- [Directions for this task] Please find every line of the listing below where "Instructions" occurs and copy it.
□ □ □ □
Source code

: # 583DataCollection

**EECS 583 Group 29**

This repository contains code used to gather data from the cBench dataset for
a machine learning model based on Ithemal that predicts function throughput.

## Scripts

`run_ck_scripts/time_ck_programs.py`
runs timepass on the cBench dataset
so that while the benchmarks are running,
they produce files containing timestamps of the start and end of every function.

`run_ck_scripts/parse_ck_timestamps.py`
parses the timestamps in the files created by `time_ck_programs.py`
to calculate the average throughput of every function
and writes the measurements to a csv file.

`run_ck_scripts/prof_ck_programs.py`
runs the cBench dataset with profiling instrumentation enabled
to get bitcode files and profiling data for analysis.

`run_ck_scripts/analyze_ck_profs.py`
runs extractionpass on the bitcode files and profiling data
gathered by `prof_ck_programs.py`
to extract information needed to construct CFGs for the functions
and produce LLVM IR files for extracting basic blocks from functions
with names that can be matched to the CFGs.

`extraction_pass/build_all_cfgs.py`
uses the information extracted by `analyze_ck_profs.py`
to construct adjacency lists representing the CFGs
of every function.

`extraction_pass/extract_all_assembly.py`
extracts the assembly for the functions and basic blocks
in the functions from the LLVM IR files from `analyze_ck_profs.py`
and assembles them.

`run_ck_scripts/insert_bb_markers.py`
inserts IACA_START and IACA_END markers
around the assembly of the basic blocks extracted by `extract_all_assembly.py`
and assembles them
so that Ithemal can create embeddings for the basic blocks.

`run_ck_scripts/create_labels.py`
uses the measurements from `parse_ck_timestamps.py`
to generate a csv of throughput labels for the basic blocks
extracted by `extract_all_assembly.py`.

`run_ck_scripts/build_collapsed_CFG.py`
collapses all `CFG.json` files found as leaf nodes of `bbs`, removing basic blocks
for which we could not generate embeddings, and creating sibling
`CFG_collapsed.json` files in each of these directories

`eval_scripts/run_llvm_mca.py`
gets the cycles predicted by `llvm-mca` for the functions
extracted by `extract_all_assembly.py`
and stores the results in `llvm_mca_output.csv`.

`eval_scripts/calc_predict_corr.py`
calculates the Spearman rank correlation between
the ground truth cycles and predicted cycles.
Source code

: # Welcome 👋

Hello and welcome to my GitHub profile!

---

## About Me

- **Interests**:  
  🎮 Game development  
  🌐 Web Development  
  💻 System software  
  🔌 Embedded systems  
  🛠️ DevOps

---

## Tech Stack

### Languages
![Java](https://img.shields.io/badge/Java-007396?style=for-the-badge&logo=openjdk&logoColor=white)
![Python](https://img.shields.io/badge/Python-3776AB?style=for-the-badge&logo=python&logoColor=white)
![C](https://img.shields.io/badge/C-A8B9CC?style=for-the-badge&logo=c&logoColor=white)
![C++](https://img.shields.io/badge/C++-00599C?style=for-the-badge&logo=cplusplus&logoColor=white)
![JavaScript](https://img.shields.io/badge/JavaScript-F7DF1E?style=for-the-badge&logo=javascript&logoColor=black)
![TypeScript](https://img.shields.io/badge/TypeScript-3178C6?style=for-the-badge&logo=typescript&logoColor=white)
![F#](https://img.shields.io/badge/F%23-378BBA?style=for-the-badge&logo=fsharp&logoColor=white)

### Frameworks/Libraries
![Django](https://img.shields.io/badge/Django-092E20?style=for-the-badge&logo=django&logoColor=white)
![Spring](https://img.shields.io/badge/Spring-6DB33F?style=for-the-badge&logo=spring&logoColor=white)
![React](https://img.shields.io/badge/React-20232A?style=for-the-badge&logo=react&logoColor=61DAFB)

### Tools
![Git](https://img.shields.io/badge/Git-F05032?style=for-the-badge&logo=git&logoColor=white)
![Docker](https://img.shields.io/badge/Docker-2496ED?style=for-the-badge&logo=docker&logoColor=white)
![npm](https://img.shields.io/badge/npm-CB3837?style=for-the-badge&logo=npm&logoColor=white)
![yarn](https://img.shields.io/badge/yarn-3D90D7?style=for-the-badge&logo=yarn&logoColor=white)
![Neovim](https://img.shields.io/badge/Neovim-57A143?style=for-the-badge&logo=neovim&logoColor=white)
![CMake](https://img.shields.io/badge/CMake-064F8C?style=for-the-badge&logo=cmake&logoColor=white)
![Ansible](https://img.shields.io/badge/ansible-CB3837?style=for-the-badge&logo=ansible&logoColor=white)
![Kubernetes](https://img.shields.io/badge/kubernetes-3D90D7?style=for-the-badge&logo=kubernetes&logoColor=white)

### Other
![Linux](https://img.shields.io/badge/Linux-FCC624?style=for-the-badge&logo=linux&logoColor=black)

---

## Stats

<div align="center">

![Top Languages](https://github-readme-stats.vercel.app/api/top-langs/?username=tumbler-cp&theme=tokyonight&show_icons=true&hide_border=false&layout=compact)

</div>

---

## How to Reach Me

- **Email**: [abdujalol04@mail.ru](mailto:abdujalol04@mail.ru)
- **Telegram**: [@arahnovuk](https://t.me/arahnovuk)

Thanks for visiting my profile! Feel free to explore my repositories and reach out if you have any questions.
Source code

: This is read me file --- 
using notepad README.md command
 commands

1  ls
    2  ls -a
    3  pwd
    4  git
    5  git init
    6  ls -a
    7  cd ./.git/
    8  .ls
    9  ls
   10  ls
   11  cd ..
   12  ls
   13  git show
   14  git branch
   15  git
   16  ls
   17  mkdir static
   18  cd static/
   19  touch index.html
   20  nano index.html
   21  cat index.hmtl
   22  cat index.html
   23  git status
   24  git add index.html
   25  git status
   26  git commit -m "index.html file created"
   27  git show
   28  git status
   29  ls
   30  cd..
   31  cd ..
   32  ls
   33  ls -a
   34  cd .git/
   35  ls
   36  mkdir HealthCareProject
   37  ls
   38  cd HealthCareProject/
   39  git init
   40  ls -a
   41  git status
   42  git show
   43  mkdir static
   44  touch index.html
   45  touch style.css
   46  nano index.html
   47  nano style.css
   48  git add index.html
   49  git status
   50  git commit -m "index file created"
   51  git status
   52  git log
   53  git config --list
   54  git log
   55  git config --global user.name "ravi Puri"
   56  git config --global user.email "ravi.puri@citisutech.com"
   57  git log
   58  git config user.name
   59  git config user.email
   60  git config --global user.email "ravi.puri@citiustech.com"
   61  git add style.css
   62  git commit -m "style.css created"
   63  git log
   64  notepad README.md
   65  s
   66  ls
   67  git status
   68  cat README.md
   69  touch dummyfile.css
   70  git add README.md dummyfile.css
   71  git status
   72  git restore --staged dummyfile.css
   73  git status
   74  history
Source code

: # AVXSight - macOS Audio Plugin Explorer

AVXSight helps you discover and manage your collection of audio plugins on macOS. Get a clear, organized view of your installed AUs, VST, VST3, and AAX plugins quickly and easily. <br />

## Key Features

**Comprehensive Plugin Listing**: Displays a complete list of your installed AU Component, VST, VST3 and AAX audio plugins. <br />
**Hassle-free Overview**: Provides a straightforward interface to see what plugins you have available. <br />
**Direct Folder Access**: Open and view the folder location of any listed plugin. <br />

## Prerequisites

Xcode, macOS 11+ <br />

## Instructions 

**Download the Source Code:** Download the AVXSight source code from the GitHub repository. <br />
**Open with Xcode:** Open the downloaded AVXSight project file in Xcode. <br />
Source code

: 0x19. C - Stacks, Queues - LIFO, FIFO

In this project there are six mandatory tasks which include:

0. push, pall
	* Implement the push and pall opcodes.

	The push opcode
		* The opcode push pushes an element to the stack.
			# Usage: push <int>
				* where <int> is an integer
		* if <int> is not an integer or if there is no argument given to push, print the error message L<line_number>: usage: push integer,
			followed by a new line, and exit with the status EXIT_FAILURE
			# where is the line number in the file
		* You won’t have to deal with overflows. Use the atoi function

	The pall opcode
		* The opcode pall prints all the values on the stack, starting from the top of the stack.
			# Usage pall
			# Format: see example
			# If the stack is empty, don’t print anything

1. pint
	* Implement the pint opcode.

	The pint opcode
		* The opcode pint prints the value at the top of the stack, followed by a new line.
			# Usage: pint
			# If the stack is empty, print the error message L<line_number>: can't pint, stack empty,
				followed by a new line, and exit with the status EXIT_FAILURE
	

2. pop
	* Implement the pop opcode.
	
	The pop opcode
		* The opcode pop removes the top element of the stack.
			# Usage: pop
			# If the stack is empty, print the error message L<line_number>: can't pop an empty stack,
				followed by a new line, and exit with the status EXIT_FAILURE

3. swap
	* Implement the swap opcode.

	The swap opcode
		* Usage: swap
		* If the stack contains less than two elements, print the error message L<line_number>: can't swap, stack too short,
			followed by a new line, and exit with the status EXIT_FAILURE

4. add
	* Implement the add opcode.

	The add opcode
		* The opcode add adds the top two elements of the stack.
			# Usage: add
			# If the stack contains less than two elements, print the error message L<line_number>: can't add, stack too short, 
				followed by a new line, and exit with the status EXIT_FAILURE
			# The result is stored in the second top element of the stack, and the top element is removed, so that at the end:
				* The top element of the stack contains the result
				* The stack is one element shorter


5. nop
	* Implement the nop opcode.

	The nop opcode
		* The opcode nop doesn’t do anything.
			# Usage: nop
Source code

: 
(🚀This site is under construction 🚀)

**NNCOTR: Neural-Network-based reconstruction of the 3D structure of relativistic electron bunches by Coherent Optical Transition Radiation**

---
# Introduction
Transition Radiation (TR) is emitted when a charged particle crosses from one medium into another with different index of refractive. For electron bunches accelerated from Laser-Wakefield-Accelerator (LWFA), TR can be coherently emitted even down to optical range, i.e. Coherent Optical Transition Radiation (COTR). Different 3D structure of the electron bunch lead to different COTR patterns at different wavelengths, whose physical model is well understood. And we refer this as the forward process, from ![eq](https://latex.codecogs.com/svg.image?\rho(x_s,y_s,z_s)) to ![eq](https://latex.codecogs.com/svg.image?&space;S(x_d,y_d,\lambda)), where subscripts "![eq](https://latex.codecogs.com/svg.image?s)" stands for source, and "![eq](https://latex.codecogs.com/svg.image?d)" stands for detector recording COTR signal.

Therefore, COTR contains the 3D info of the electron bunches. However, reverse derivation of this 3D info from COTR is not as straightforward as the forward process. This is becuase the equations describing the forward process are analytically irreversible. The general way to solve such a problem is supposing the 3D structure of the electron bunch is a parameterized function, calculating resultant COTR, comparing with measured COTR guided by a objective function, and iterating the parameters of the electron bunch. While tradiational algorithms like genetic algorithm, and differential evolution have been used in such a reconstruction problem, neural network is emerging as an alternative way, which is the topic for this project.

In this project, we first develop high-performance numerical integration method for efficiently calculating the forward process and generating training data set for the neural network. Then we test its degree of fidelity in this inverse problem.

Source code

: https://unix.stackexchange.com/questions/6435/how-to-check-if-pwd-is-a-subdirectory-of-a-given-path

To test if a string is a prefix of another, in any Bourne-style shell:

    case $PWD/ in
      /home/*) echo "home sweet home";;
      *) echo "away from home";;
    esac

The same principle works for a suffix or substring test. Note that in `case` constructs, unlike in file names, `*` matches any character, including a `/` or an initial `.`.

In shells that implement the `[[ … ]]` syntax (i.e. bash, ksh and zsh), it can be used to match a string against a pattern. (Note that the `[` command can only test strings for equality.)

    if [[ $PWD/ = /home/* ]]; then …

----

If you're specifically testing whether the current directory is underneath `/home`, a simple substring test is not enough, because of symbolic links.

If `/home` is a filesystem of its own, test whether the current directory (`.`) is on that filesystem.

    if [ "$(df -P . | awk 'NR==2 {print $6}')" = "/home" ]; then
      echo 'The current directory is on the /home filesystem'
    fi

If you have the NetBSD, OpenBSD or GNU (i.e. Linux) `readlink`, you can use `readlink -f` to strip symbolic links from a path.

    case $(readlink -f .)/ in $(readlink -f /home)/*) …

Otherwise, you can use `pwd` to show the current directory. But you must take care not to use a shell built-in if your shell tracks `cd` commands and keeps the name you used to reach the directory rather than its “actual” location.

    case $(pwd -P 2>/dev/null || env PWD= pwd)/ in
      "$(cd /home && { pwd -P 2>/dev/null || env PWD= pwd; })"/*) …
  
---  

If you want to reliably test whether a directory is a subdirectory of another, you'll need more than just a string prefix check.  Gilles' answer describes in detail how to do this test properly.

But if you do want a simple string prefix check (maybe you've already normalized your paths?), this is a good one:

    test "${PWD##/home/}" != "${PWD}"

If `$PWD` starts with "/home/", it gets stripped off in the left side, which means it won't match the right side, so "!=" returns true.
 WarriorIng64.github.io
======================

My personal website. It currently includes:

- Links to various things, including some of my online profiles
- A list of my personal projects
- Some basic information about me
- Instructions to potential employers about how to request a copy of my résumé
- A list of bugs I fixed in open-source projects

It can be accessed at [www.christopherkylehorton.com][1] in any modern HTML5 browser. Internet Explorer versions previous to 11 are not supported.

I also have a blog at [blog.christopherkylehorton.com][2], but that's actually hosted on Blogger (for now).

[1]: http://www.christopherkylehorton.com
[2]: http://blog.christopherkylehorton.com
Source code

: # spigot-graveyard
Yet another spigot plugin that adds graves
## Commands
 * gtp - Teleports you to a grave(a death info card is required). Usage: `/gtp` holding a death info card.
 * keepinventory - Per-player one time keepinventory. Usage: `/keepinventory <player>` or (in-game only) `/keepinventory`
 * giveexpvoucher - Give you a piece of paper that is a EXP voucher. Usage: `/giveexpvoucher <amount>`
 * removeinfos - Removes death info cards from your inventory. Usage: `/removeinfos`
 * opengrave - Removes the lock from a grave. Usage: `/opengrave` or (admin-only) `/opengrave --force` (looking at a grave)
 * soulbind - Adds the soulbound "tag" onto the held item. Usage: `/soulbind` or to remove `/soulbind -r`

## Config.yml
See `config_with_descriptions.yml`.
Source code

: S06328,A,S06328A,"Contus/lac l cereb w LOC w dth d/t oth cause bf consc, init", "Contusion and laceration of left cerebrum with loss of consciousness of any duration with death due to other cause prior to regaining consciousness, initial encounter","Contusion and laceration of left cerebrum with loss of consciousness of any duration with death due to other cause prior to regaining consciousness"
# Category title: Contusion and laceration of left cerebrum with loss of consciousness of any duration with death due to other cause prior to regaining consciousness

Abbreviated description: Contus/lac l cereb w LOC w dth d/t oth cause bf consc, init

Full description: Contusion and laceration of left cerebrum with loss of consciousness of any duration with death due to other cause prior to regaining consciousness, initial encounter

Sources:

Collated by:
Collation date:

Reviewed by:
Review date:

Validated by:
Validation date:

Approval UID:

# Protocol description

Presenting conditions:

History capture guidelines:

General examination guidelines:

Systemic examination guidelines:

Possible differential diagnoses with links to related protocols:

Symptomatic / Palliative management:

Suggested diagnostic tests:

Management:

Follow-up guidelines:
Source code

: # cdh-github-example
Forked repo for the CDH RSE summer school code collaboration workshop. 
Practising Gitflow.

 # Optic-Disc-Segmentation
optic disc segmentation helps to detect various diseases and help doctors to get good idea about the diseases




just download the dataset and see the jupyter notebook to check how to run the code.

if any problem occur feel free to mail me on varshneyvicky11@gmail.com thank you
□ □ □ □
- [Written reply]
## Instructions 
- Instructions to potential employers about how to request a copy of my résumé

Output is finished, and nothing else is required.